Part of the mural process was a Community Painting Day held in late June at the Mt. Airy Art Garage, where local residents engaged in a large-scale “paint-by-numbers” as they applied various tints of paint to numbered sections of the mural.

At that time, lead mural artist and designer, Jon Laidecker, estimated that the murals would be up by the end of July.

It took several months longer to bring the project to conclusion, said Harris in an earlier interview, due to the location on a SEPTA trestle instead of the usual side of a building.

“SEPTA has quite a bit of processes,” she said. Issues that had to be dealt with included liability insurance, railroad insurance, approval of materials and safety precautions, plus scheduling the work to occur during off-peak hours.

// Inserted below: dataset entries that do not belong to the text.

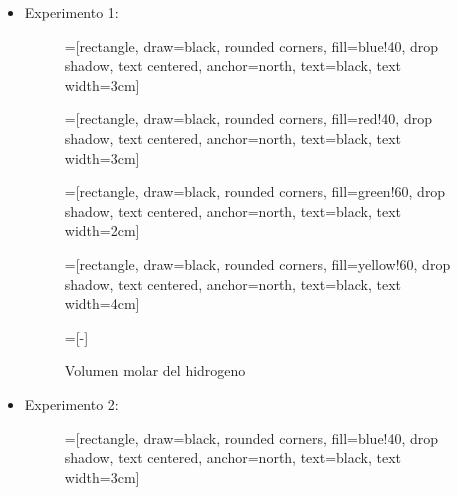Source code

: \documentclass[../main.tex]{subfiles}
\begin{document}
\begin{itemize}
    \item Experimento 1:
    \begin{figure}[H]
        =[rectangle, draw=black, rounded corners, fill=blue!40, drop shadow, text centered, anchor=north, text=black, text width=3cm]
    
        =[rectangle, draw=black, rounded corners, fill=red!40, drop shadow, text centered, anchor=north, text=black, text width=3cm]
    
        =[rectangle, draw=black, rounded corners, fill=green!60, drop shadow, text centered, anchor=north, text=black, text width=2cm]
    
        =[rectangle, draw=black, rounded corners, fill=yellow!60, drop shadow, text centered, anchor=north, text=black, text width=4cm]
        
        =[-]
        
        \centering
        
        \caption{Volumen molar del hidrogeno}
        \label{fig:my_label}
    \end{figure}
    \item Experimento 2:
    \begin{figure}[H]
        =[rectangle, draw=black, rounded corners, fill=blue!40, drop shadow, text centered, anchor=north, text=black, text width=3cm]
    

\end{figure}
\end{itemize}
\end{document}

Of the over 3,600 murals that Mural Arts has shepherded to completion throughout the city, only three are on trestles or bridges instead of buildings, said Harris.

The project was an initiative of local developers Ken Weinstein and Dan Gordon, who each agreed to contribute $5,000 toward its $36,000 cost. The Mural Arts Program contributed $10,000, with the balance coming from community donations.

The mural will be formally dedicated at the site on Saturday, Nov. 9 at 11 a.m.